(Prompt) State how many lines in the records below contain the word "Products란". Nothing else is needed.

(Source texts of formatted documents)

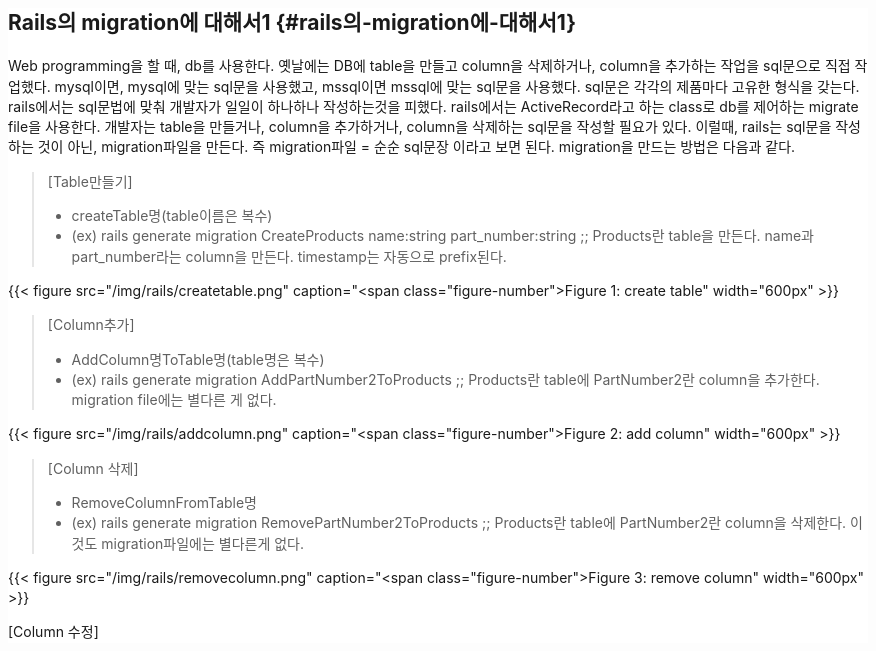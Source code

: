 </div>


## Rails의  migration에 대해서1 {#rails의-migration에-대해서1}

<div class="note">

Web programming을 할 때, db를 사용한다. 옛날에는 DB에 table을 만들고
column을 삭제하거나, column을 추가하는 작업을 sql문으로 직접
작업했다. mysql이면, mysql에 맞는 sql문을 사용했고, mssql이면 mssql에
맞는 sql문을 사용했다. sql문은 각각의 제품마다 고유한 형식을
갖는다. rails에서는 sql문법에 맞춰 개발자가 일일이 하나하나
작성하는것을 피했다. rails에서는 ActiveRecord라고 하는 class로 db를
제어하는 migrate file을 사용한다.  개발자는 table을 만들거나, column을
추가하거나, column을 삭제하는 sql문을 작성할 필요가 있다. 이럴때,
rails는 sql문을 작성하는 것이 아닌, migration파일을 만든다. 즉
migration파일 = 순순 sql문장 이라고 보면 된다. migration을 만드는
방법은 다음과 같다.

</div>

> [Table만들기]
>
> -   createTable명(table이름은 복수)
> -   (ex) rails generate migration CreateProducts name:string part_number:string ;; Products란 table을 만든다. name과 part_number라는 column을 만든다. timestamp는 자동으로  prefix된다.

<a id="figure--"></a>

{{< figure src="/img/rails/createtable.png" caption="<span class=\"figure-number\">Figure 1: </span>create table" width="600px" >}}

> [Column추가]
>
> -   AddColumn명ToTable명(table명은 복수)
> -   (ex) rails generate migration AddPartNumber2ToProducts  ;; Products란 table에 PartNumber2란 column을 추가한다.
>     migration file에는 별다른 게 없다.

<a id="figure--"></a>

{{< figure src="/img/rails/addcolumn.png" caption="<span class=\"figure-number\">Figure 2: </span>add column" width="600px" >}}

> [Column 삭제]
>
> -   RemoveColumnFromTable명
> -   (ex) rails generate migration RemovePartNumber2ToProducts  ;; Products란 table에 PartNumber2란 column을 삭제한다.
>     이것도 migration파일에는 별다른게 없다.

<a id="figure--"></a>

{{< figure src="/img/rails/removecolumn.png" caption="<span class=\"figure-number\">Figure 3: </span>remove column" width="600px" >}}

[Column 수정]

(Output of the task) 3